[PROBLEM TO SOLVE] What lines below include the word "longtable"? Copy each one.
══ RECORDS ══
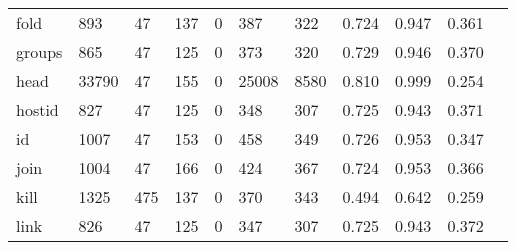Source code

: \begin{longtable}{lp{1.10cm}p{1.10cm}p{1.10cm}p{1.10cm}p{1.10cm}p{1.10cm}p{1.10cm}p{1.10cm}p{1.10cm}p{1.10cm}}
fold      &                    893 &                                 47 &                               137 &                                0 &                               387 &                             322 &                             0.724 &                                 0.947 &                               0.361 \\
groups    &                    865 &                                 47 &                               125 &                                0 &                               373 &                             320 &                             0.729 &                                 0.946 &                               0.370 \\
head      &                  33790 &                                 47 &                               155 &                                0 &                             25008 &                            8580 &                             0.810 &                                 0.999 &                               0.254 \\
hostid    &                    827 &                                 47 &                               125 &                                0 &                               348 &                             307 &                             0.725 &                                 0.943 &                               0.371 \\
id        &                   1007 &                                 47 &                               153 &                                0 &                               458 &                             349 &                             0.726 &                                 0.953 &                               0.347 \\
join      &                   1004 &                                 47 &                               166 &                                0 &                               424 &                             367 &                             0.724 &                                 0.953 &                               0.366 \\
kill      &                   1325 &                                475 &                               137 &                                0 &                               370 &                             343 &                             0.494 &                                 0.642 &                               0.259 \\
link      &                    826 &                                 47 &                               125 &                                0 &                               347 &                             307 &                             0.725 &                                 0.943 &                               0.372 \\

\end{longtable}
═══
[RESULT OF THE TASK]
: \begin{longtable}{lp{1.10cm}p{1.10cm}p{1.10cm}p{1.10cm}p{1.10cm}p{1.10cm}p{1.10cm}p{1.10cm}p{1.10cm}p{1.10cm}}
\end{longtable}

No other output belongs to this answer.